▶ [WORK TO BE COMPLETED]
Without omitting anything, copy the data exactly.

▶ [DATA RECORDS]
_ _ _ _
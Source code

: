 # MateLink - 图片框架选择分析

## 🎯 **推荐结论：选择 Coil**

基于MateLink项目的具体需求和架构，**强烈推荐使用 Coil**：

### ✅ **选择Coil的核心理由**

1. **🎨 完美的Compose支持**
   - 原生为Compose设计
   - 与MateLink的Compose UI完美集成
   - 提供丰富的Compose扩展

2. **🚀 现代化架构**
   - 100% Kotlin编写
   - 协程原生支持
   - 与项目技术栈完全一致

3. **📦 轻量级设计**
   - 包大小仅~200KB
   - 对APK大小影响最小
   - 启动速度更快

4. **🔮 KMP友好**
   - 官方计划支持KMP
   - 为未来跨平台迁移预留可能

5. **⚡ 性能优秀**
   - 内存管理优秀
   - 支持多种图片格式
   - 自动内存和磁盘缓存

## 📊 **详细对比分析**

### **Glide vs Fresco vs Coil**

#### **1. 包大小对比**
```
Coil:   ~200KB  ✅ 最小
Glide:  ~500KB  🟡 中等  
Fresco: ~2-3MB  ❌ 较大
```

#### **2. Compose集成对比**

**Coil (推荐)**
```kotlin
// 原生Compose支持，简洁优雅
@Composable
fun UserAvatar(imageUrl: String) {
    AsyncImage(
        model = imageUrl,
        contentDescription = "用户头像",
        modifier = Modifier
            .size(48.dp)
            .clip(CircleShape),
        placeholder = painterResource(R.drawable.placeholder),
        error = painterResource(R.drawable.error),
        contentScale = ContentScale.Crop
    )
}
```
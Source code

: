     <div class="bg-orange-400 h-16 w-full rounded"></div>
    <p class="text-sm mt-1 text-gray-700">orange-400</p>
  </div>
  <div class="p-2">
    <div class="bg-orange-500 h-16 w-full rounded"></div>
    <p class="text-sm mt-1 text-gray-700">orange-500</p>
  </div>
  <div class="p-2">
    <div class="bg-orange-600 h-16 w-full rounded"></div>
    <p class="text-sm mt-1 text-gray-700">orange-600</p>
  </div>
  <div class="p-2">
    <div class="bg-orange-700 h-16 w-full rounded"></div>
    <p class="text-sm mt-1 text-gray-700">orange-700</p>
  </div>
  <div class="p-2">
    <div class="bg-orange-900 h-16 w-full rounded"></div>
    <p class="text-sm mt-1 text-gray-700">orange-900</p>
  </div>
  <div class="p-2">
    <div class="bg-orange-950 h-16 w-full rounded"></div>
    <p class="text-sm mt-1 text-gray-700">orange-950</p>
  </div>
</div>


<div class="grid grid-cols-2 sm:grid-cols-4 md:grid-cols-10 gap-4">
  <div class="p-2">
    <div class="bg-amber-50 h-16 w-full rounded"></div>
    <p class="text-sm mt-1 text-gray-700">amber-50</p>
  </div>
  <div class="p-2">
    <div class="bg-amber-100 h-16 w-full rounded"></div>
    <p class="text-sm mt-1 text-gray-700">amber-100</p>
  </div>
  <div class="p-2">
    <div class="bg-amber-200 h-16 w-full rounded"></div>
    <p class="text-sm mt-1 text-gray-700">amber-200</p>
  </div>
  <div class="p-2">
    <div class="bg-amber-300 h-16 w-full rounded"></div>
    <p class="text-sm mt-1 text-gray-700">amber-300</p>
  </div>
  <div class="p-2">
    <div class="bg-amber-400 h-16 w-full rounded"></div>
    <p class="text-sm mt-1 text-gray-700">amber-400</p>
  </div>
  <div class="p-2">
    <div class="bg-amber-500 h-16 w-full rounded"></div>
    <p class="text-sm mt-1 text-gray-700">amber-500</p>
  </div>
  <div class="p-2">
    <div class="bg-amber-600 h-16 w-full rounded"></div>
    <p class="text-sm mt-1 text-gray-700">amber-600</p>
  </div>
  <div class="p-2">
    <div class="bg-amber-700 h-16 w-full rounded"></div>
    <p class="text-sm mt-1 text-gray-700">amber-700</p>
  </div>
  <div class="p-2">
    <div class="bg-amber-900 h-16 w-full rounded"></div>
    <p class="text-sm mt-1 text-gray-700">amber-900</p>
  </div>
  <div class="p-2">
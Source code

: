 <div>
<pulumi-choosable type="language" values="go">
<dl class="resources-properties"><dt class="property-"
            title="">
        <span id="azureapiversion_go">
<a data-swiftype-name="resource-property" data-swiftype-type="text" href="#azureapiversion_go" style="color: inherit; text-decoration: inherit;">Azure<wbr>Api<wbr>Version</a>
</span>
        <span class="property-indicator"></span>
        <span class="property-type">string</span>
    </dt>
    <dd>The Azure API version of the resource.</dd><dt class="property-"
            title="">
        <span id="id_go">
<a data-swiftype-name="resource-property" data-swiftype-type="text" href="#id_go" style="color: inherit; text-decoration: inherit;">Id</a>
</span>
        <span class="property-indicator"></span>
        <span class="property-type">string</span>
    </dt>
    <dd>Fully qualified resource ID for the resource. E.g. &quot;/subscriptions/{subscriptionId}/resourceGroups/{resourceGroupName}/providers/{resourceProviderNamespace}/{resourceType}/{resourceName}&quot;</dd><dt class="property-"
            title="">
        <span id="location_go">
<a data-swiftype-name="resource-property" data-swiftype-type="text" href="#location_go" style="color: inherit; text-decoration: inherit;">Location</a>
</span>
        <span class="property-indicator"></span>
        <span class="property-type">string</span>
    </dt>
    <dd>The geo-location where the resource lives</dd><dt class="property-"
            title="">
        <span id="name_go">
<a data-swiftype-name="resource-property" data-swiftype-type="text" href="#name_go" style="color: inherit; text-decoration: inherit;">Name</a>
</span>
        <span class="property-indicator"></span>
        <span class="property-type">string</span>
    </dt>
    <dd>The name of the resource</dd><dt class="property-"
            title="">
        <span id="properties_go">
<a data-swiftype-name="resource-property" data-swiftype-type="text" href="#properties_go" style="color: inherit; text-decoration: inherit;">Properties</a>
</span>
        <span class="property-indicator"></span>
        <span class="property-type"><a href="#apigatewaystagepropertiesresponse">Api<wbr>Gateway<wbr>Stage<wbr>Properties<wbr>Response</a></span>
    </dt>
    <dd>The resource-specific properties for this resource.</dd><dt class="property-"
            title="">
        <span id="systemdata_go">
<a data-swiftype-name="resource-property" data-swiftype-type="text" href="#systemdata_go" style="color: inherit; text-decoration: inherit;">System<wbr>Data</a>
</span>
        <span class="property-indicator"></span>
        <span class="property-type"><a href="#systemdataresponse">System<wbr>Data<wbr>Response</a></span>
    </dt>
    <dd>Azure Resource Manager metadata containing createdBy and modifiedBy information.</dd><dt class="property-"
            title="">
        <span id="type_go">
_ _ _ _
▶ [REPLY]
Source code

: # MateLink - 图片框架选择分析

## 🎯 **推荐结论：选择 Coil**

基于MateLink项目的具体需求和架构，**强烈推荐使用 Coil**：

### ✅ **选择Coil的核心理由**

1. **🎨 完美的Compose支持**
   - 原生为Compose设计
   - 与MateLink的Compose UI完美集成
   - 提供丰富的Compose扩展

2. **🚀 现代化架构**
   - 100% Kotlin编写
   - 协程原生支持
   - 与项目技术栈完全一致

3. **📦 轻量级设计**
   - 包大小仅~200KB
   - 对APK大小影响最小
   - 启动速度更快

4. **🔮 KMP友好**
   - 官方计划支持KMP
   - 为未来跨平台迁移预留可能

5. **⚡ 性能优秀**
   - 内存管理优秀
   - 支持多种图片格式
   - 自动内存和磁盘缓存

## 📊 **详细对比分析**

### **Glide vs Fresco vs Coil**

#### **1. 包大小对比**
```
Coil:   ~200KB  ✅ 最小
Glide:  ~500KB  🟡 中等  
Fresco: ~2-3MB  ❌ 较大
```

#### **2. Compose集成对比**

**Coil (推荐)**
```kotlin
// 原生Compose支持，简洁优雅
@Composable
fun UserAvatar(imageUrl: String) {
    AsyncImage(
        model = imageUrl,
        contentDescription = "用户头像",
        modifier = Modifier
            .size(48.dp)
            .clip(CircleShape),
        placeholder = painterResource(R.drawable.placeholder),
        error = painterResource(R.drawable.error),
        contentScale = ContentScale.Crop
    )
}
```
Source code

:     <div class="bg-orange-400 h-16 w-full rounded"></div>
    <p class="text-sm mt-1 text-gray-700">orange-400</p>
  </div>
  <div class="p-2">
    <div class="bg-orange-500 h-16 w-full rounded"></div>
    <p class="text-sm mt-1 text-gray-700">orange-500</p>
  </div>
  <div class="p-2">
    <div class="bg-orange-600 h-16 w-full rounded"></div>
    <p class="text-sm mt-1 text-gray-700">orange-600</p>
  </div>
  <div class="p-2">
    <div class="bg-orange-700 h-16 w-full rounded"></div>
    <p class="text-sm mt-1 text-gray-700">orange-700</p>
  </div>
  <div class="p-2">
    <div class="bg-orange-900 h-16 w-full rounded"></div>
    <p class="text-sm mt-1 text-gray-700">orange-900</p>
  </div>
  <div class="p-2">
    <div class="bg-orange-950 h-16 w-full rounded"></div>
    <p class="text-sm mt-1 text-gray-700">orange-950</p>
  </div>
</div>


<div class="grid grid-cols-2 sm:grid-cols-4 md:grid-cols-10 gap-4">
  <div class="p-2">
    <div class="bg-amber-50 h-16 w-full rounded"></div>
    <p class="text-sm mt-1 text-gray-700">amber-50</p>
  </div>
  <div class="p-2">
    <div class="bg-amber-100 h-16 w-full rounded"></div>
    <p class="text-sm mt-1 text-gray-700">amber-100</p>
  </div>
  <div class="p-2">
    <div class="bg-amber-200 h-16 w-full rounded"></div>
    <p class="text-sm mt-1 text-gray-700">amber-200</p>
  </div>
  <div class="p-2">
    <div class="bg-amber-300 h-16 w-full rounded"></div>
    <p class="text-sm mt-1 text-gray-700">amber-300</p>
  </div>
  <div class="p-2">
    <div class="bg-amber-400 h-16 w-full rounded"></div>
    <p class="text-sm mt-1 text-gray-700">amber-400</p>
  </div>
  <div class="p-2">
    <div class="bg-amber-500 h-16 w-full rounded"></div>
    <p class="text-sm mt-1 text-gray-700">amber-500</p>
  </div>
  <div class="p-2">
    <div class="bg-amber-600 h-16 w-full rounded"></div>
    <p class="text-sm mt-1 text-gray-700">amber-600</p>
  </div>
  <div class="p-2">
    <div class="bg-amber-700 h-16 w-full rounded"></div>
    <p class="text-sm mt-1 text-gray-700">amber-700</p>
  </div>
  <div class="p-2">
    <div class="bg-amber-900 h-16 w-full rounded"></div>
    <p class="text-sm mt-1 text-gray-700">amber-900</p>
  </div>
  <div class="p-2">
Source code

: <div>
<pulumi-choosable type="language" values="go">
<dl class="resources-properties"><dt class="property-"
            title="">
        <span id="azureapiversion_go">
<a data-swiftype-name="resource-property" data-swiftype-type="text" href="#azureapiversion_go" style="color: inherit; text-decoration: inherit;">Azure<wbr>Api<wbr>Version</a>
</span>
        <span class="property-indicator"></span>
        <span class="property-type">string</span>
    </dt>
    <dd>The Azure API version of the resource.</dd><dt class="property-"
            title="">
        <span id="id_go">
<a data-swiftype-name="resource-property" data-swiftype-type="text" href="#id_go" style="color: inherit; text-decoration: inherit;">Id</a>
</span>
        <span class="property-indicator"></span>
        <span class="property-type">string</span>
    </dt>
    <dd>Fully qualified resource ID for the resource. E.g. &quot;/subscriptions/{subscriptionId}/resourceGroups/{resourceGroupName}/providers/{resourceProviderNamespace}/{resourceType}/{resourceName}&quot;</dd><dt class="property-"
            title="">
        <span id="location_go">
<a data-swiftype-name="resource-property" data-swiftype-type="text" href="#location_go" style="color: inherit; text-decoration: inherit;">Location</a>
</span>
        <span class="property-indicator"></span>
        <span class="property-type">string</span>
    </dt>
    <dd>The geo-location where the resource lives</dd><dt class="property-"
            title="">
        <span id="name_go">
<a data-swiftype-name="resource-property" data-swiftype-type="text" href="#name_go" style="color: inherit; text-decoration: inherit;">Name</a>
</span>
        <span class="property-indicator"></span>
        <span class="property-type">string</span>
    </dt>
    <dd>The name of the resource</dd><dt class="property-"
            title="">
        <span id="properties_go">
<a data-swiftype-name="resource-property" data-swiftype-type="text" href="#properties_go" style="color: inherit; text-decoration: inherit;">Properties</a>
</span>
        <span class="property-indicator"></span>
        <span class="property-type"><a href="#apigatewaystagepropertiesresponse">Api<wbr>Gateway<wbr>Stage<wbr>Properties<wbr>Response</a></span>
    </dt>
    <dd>The resource-specific properties for this resource.</dd><dt class="property-"
            title="">
        <span id="systemdata_go">
<a data-swiftype-name="resource-property" data-swiftype-type="text" href="#systemdata_go" style="color: inherit; text-decoration: inherit;">System<wbr>Data</a>
</span>
        <span class="property-indicator"></span>
        <span class="property-type"><a href="#systemdataresponse">System<wbr>Data<wbr>Response</a></span>
    </dt>
    <dd>Azure Resource Manager metadata containing createdBy and modifiedBy information.</dd><dt class="property-"
            title="">
        <span id="type_go">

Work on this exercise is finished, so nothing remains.